→ **YOUR TASK**: Return all lines of the records that contain the word "documentclass".

→ **EXERCISE INPUT**:
[Start of Attachment]
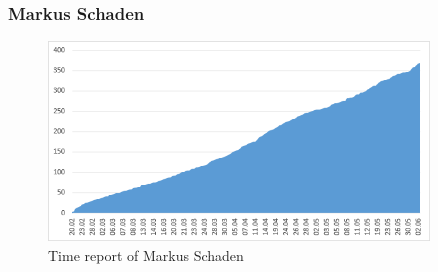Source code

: \subsubsection{Markus Schaden}
\begin{figure}[H]
	\centering
	\includegraphics[width=0.9\textwidth]{img/timereport_ms}
	\caption{Time report of Markus Schaden}
	\label{fig:timereport_markus_schaden}
\end{figure}

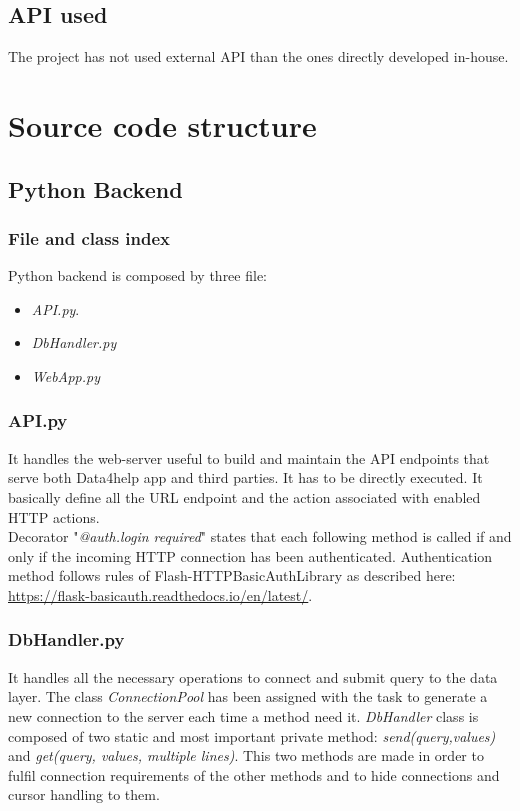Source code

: \documentclass{article}
\begin{document}
\subsection{API used}
The project has not used external API than the ones directly developed in-house.

\section{Source code structure}
\subsection{Python Backend}
\subsubsection{File and class index}
Python backend is composed by three file:
\begin{itemize}
	\item \textit{API.py}.
	\item \textit{DbHandler.py}
	\item \textit{WebApp.py}
\end{itemize}

\subsubsection{API.py}
 It handles the web-server useful to build and maintain the API endpoints that serve both Data4help app and third parties. It has to be directly executed. It basically define all the URL endpoint and the action associated with enabled HTTP actions.\\
 Decorator "\textit{@auth.login required}" states that each following method is called if and only if the incoming HTTP connection has been authenticated. Authentication method follows rules of Flash-HTTPBasicAuthLibrary as described here: \url{https://flask-basicauth.readthedocs.io/en/latest/}.

 
 \subsubsection{DbHandler.py}
 It handles all the necessary operations to connect and submit query to the data layer. The class \textit{ConnectionPool} has been assigned with the task to generate a new connection to the server each time a method need it. \textit{DbHandler} class is composed of two static and most important private method: \textit{send(query,values)} and \textit{get(query, values, multiple lines)}. This two methods are made in order to fulfil connection requirements of the other methods and to hide connections and cursor handling to them.
\end{document}
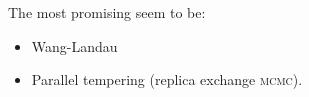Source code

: \documentclass[../notebook.tex]{subfiles}
\begin{document}

The most promising seem to be:

\begin{itemize}
  \item Wang-Landau
  \item Parallel tempering (replica exchange \textsc{mcmc}).
\end{itemize}







\end{document}
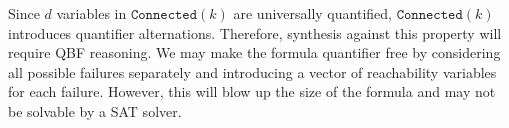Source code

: Since $d$ variables in $\texttt{Connected}(k)$ are universally
quantified, $\texttt{Connected}(k)$ introduces quantifier alternations.
%
Therefore, synthesis against this property will require QBF reasoning.
%
We may make the formula quantifier free  by considering all possible failures
separately and introducing a vector of reachability variables for each
failure.
%
However, this will blow up the size of the formula and may not be
solvable by a SAT solver.
%



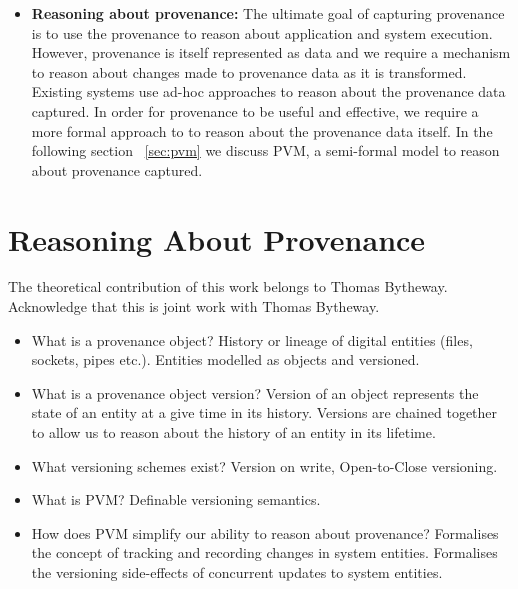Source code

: \documentclass[withindex,glossary]{cam-thesis}
\begin{document}
\begin{itemize}
\item \textbf{Reasoning about provenance:}
The ultimate goal of capturing provenance is to use the provenance to reason about application and system execution. However, provenance is itself represented as data and we require a mechanism to reason about changes made to provenance data as it is transformed. Existing systems use ad-hoc approaches to reason about the provenance data captured. In order for provenance to be useful and effective, we require a more formal approach to to reason about the provenance data itself. In the following section ~\ref{sec:pvm} we discuss PVM, a semi-formal model to reason about provenance captured.

\end{itemize}

\section{Reasoning About Provenance}
The theoretical contribution of this work belongs to Thomas Bytheway.
Acknowledge that this is joint work with Thomas Bytheway.
\begin{itemize}
\item What is a provenance object? History or lineage of digital entities (files, sockets, pipes etc.). Entities modelled as objects and versioned.
\item What is a provenance object version? Version of an object represents the state of an entity at a give time in its history. Versions are chained together to allow us to reason about the history of an entity in its lifetime.
\item What versioning schemes exist? Version on write, Open-to-Close versioning.
\item What is PVM? Definable versioning semantics.
\item How does PVM simplify our ability to reason about provenance?
Formalises the concept of tracking and recording changes in system entities.
Formalises the versioning side-effects of concurrent updates to system entities.
\end{itemize}
\end{document}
[End of Attachment]
→ **PROBLEM SOLUTION**:
: \documentclass{article}
: \documentclass[../notebook.tex]{subfiles}
: \documentclass[withindex,glossary]{cam-thesis}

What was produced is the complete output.